§ **What is needed**
Look through the records below and copy each line that includes the word "currently".

[Stored data]
☆ ☆ ☆

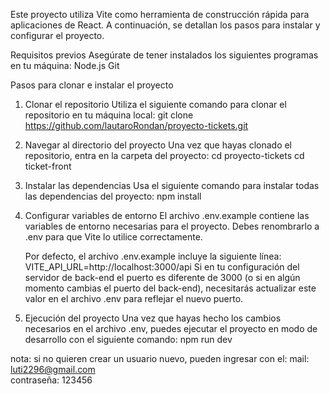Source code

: Este proyecto utiliza Vite como herramienta de construcción rápida para aplicaciones de React. A continuación, se detallan los pasos para instalar y configurar el proyecto.

Requisitos previos
Asegúrate de tener instalados los siguientes programas en tu máquina:
Node.js 
Git

Pasos para clonar e instalar el proyecto
1. Clonar el repositorio
    Utiliza el siguiente comando para clonar el repositorio en tu máquina local:
    git clone https://github.com/lautaroRondan/proyecto-tickets.git

2. Navegar al directorio del proyecto
    Una vez que hayas clonado el repositorio, entra en la carpeta del proyecto:
    cd proyecto-tickets
    cd ticket-front

3. Instalar las dependencias
    Usa el siguiente comando para instalar todas las dependencias del proyecto:
    npm install

4. Configurar variables de entorno
    El archivo .env.example contiene las variables de entorno necesarias para el proyecto. Debes renombrarlo a .env para que Vite lo utilice correctamente.
    
    Por defecto, el archivo .env.example incluye la siguiente línea:
    VITE_API_URL=http://localhost:3000/api
    Si en tu configuración del servidor de back-end el puerto es diferente de 3000 (o si en algún momento cambias el puerto del back-end), necesitarás actualizar este valor en el archivo .env para reflejar el nuevo puerto.

5. Ejecución del proyecto
    Una vez que hayas hecho los cambios necesarios en el archivo .env, puedes ejecutar el proyecto en modo de desarrollo con el siguiente comando:
    npm run dev

nota:
si no quieren crear un usuario nuevo, pueden ingresar con el: 
mail: luti2296@gmail.com  
contraseña: 123456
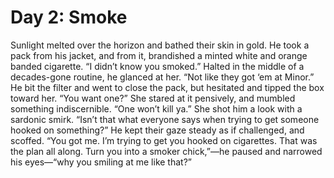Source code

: # Day 2: Smoke
Sunlight melted over the horizon and bathed their skin in gold. He took a  pack from his jacket, and from it, brandished a minted white and orange banded cigarette.
“I didn’t know you smoked.”
Halted in the middle of a decades-gone routine, he glanced at her. “Not like they got ‘em at Minor.” He bit the filter and went to close the pack, but hesitated and tipped the box toward her. “You want one?” She stared at it pensively, and mumbled something indiscernible. “One won’t kill ya.”
She shot him a look with a sardonic smirk. “Isn’t that what everyone says when trying to get someone hooked on something?” 
He kept their gaze steady as if challenged, and scoffed. “You got me. I’m trying to get you hooked on cigarettes. That was the plan all along. Turn you into a smoker chick,”—he paused and narrowed his eyes—“why you smiling at me like that?”


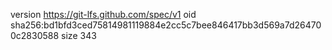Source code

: version https://git-lfs.github.com/spec/v1
oid sha256:bd1bfd3ced75814981119884e2cc5c7bee846417bb3d569a7d264700c2830588
size 343
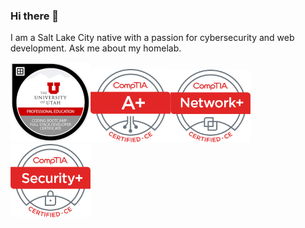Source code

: ### Hi there 👋

<!--
**dotdlew/dotdlew** is a ✨ _special_ ✨ repository because its `README.md` (this file) appears on your GitHub profile.

Here are some ideas to get you started:

- 🔭 I’m currently working on ...
- 🌱 I’m currently learning ...
- 👯 I’m looking to collaborate on ...
- 🤔 I’m looking for help with ...
- 💬 Ask me about ...
- 📫 How to reach me: ...
- 😄 Pronouns: ...
- ⚡ Fun fact: ...

![alt text](https://github.com/dotdlew/dotdlew/blob/main/256x-coding-bootcamp-full-stack-developer-certificate.1.png?raw=true)
-->
I am a Salt Lake City native with a passion for cybersecurity and web development. Ask me about my homelab.

<img src="assets/images/UofU-VIRT-BO-FSF-PT-01-2021-U-B/256x-coding-bootcamp-full-stack-developer-certificate.1.png" width="128"><img src="assets/images/APlus%20Certified%20CE/APlus%20Logo%20Certified%20CE.png" width="128"><img src="assets/images/NetworkPlus%20Certified%20CE/NetworkPlus%20Logo%20Certified%20CE.png" width="128"><img src="assets/images/SecurityPlus%20Certified%20CE/SecurityPlus%20Logo%20Certified%20CE.png" width="128">
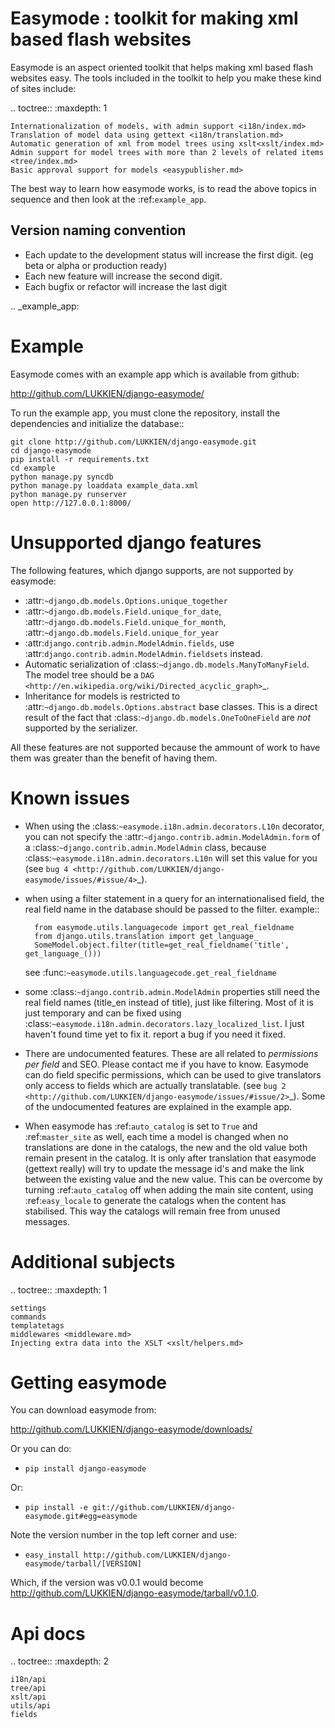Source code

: Easymode : toolkit for making xml based flash websites
======================================================

Easymode is an aspect oriented toolkit that helps making xml based flash websites easy.
The tools included in the toolkit to help you make these kind of sites include:

.. toctree::
   :maxdepth: 1

    Internationalization of models, with admin support <i18n/index.md>
    Translation of model data using gettext <i18n/translation.md>
    Automatic generation of xml from model trees using xslt<xslt/index.md>
    Admin support for model trees with more than 2 levels of related items <tree/index.md>
    Basic approval support for models <easypublisher.md>

The best way to learn how easymode works, is to read the above topics in sequence
and then look at the :ref:`example_app`.

Version naming convention
-------------------------

* Each update to the development status will increase the first digit. (eg beta or alpha or production ready)
* Each new feature will increase the second digit.
* Each bugfix or refactor will increase the last digit

.. _example_app:

Example
=======

Easymode comes with an example app which is available from github:

http://github.com/LUKKIEN/django-easymode/

To run the example app, you must clone the repository, install the dependencies
and initialize the database::

    git clone http://github.com/LUKKIEN/django-easymode.git
    cd django-easymode
    pip install -r requirements.txt
    cd example
    python manage.py syncdb
    python manage.py loaddata example_data.xml
    python manage.py runserver
    open http://127.0.0.1:8000/
    
Unsupported django features
===========================

The following features, which django supports, are not supported by easymode:

- :attr:`~django.db.models.Options.unique_together`
- :attr:`~django.db.models.Field.unique_for_date`, :attr:`~django.db.models.Field.unique_for_month`,
  :attr:`~django.db.models.Field.unique_for_year`
- :attr:`django.contrib.admin.ModelAdmin.fields`, use :attr:`django.contrib.admin.ModelAdmin.fieldsets` instead.
- Automatic serialization of :class:`~django.db.models.ManyToManyField`. The model tree should 
  be a `DAG <http://en.wikipedia.org/wiki/Directed_acyclic_graph>`_.
- Inheritance for models is restricted to :attr:`~django.db.models.Options.abstract` base classes. 
  This is a direct result of the fact that :class:`~django.db.models.OneToOneField` are *not* supported by
  the serializer.

All these features are not supported because the ammount of work to have them was greater than the benefit of having them.

Known issues
============

- When using the :class:`~easymode.i18n.admin.decorators.L10n` decorator, you can not specify 
  the :attr:`~django.contrib.admin.ModelAdmin.form` of a
  :class:`~django.contrib.admin.ModelAdmin` class, because :class:`~easymode.i18n.admin.decorators.L10n` will
  set this value for you (see `bug 4 <http://github.com/LUKKIEN/django-easymode/issues/#issue/4>`_).
- when using a filter statement in a query for an internationalised field, the real field name in 
  the database should be passed to the filter.
  example::
  
        from easymode.utils.languagecode import get_real_fieldname
        from django.utils.translation import get_language_
        SomeModel.object.filter(title=get_real_fieldname('title', get_language_()))
  
  see :func:`~easymode.utils.languagecode.get_real_fieldname`
- some :class:`~django.contrib.admin.ModelAdmin` properties still need the real field names 
  (title_en instead of title), just like filtering. Most of it is just temporary and can be 
  fixed using :class:`~easymode.i18n.admin.decorators.lazy_localized_list`.
  I just haven't found time yet to fix it. report a bug if you need it fixed.
- There are undocumented features. These are all related to *permissions per field* and SEO.
  Please contact me if you have to know. Easymode can do
  field specific permissions, which can be used to give translators only access to fields
  which are actually translatable.
  (see `bug 2 <http://github.com/LUKKIEN/django-easymode/issues/#issue/2>`_).
  Some of the undocumented features are explained in the example app.
- When easymode has :ref:`auto_catalog` is set to ``True`` and :ref:`master_site` as well, each time
  a model is changed when no translations are done in the catalogs, the new and the old 
  value both remain present in the catalog. It is
  only after translation that easymode (gettext really) will try to update the message id's
  and make the link between the existing value and the new value. This can be overcome by
  turning :ref:`auto_catalog` off when adding the main site content, using :ref:`easy_locale`
  to generate the catalogs when the content has stabilised. This way the catalogs will remain
  free from unused messages.

Additional subjects
===================

.. toctree::
    :maxdepth: 1
    
    settings
    commands
    templatetags
    middlewares <middleware.md>
    Injecting extra data into the XSLT <xslt/helpers.md>

Getting easymode
================

You can download easymode from:

http://github.com/LUKKIEN/django-easymode/downloads/

Or you can do:

- ``pip install django-easymode``

Or:
- ``pip install -e git://github.com/LUKKIEN/django-easymode.git#egg=easymode``

Note the version number in the top left corner and use:

- ``easy_install http://github.com/LUKKIEN/django-easymode/tarball/[VERSION]``

Which, if the version was v0.0.1 would become http://github.com/LUKKIEN/django-easymode/tarball/v0.1.0.

Api docs
========

.. toctree::
    :maxdepth: 2

    i18n/api
    tree/api
    xslt/api
    utils/api
    fields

☆ ☆ ☆

§ **Written answer**
- 🔭 I’m currently working on ...
- 🌱 I’m currently learning ...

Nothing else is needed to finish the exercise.